##### Given data

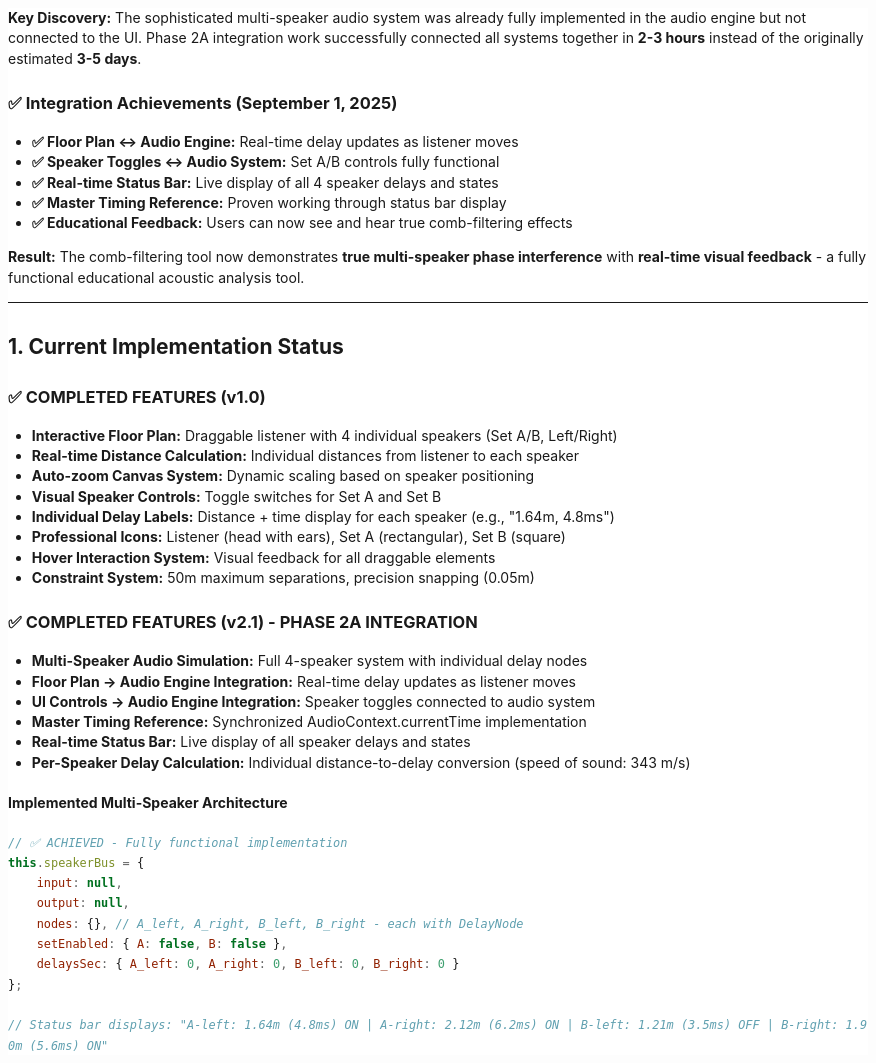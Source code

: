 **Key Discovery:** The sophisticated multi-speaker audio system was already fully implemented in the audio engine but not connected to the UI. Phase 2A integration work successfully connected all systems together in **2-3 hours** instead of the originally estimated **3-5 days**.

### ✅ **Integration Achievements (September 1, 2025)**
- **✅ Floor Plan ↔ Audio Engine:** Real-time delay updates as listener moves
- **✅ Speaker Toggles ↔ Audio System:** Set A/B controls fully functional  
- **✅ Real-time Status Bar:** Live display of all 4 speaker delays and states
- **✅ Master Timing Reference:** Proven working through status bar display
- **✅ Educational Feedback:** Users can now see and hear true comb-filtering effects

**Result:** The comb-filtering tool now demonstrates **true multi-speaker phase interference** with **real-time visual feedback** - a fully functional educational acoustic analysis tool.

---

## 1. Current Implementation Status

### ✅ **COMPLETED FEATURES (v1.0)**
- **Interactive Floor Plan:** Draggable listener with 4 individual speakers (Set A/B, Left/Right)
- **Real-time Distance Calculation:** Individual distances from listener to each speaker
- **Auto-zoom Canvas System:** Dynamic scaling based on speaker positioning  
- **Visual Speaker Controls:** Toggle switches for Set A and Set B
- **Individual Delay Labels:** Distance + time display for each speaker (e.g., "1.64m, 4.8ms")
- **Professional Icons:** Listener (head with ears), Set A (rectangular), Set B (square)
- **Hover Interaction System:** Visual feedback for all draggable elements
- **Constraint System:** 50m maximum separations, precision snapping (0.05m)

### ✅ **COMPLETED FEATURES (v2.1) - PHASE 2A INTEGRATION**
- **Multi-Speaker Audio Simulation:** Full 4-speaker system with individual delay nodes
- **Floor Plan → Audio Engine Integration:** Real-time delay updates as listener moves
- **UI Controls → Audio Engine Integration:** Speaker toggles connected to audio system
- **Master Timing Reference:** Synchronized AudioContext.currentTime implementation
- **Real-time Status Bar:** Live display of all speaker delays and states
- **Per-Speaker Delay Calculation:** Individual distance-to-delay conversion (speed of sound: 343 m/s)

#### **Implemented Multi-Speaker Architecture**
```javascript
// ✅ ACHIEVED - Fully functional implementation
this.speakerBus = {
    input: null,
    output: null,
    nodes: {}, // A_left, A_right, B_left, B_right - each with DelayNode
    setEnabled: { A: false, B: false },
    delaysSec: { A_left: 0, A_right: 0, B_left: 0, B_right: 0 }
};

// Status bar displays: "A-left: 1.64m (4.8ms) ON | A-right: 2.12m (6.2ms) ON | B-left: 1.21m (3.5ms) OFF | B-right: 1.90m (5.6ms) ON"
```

##########
##### Given data

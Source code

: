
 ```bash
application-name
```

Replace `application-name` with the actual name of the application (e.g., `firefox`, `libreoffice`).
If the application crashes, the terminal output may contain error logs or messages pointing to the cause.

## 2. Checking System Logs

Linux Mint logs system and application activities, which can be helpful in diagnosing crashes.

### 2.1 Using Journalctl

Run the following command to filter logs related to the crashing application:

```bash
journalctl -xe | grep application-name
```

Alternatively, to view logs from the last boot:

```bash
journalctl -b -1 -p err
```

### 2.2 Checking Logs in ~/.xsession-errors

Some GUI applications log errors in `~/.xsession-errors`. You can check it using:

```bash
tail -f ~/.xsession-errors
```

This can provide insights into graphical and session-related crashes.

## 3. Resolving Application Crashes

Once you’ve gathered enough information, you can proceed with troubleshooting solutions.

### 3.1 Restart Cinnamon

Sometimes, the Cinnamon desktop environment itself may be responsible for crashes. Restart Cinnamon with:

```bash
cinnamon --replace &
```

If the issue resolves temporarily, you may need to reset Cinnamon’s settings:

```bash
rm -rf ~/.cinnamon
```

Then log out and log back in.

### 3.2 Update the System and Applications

##########
##### Given data

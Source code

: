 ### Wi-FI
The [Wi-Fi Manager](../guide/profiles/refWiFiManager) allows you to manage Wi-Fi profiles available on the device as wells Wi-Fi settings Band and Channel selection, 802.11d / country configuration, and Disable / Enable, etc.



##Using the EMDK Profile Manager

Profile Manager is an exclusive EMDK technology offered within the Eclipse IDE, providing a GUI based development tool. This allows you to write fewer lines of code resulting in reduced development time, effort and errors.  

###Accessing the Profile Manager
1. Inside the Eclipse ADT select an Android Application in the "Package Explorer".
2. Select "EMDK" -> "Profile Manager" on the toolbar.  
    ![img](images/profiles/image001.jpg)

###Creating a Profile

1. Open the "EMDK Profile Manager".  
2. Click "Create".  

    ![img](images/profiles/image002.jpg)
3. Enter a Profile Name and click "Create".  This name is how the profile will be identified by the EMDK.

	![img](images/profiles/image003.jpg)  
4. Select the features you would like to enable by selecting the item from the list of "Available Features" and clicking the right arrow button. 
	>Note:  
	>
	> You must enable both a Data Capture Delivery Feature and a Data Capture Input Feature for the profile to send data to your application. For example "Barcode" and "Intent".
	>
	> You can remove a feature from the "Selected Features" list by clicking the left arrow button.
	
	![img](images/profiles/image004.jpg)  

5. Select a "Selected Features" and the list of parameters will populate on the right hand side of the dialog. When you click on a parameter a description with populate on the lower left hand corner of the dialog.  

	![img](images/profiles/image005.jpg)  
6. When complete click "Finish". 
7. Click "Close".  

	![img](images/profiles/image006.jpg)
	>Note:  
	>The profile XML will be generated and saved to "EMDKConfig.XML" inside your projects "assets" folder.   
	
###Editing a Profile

##########

◆ **What you have to do**: Above are the records; repeat exactly the lines from the one holding "- **✅ Master" down to the one holding "- **Professional Icons:**", end lines included.

◆ **Problem solution**:
- **✅ Master Timing Reference:** Proven working through status bar display
- **✅ Educational Feedback:** Users can now see and hear true comb-filtering effects

**Result:** The comb-filtering tool now demonstrates **true multi-speaker phase interference** with **real-time visual feedback** - a fully functional educational acoustic analysis tool.

---

## 1. Current Implementation Status

### ✅ **COMPLETED FEATURES (v1.0)**
- **Interactive Floor Plan:** Draggable listener with 4 individual speakers (Set A/B, Left/Right)
- **Real-time Distance Calculation:** Individual distances from listener to each speaker
- **Auto-zoom Canvas System:** Dynamic scaling based on speaker positioning  
- **Visual Speaker Controls:** Toggle switches for Set A and Set B
- **Individual Delay Labels:** Distance + time display for each speaker (e.g., "1.64m, 4.8ms")
- **Professional Icons:** Listener (head with ears), Set A (rectangular), Set B (square)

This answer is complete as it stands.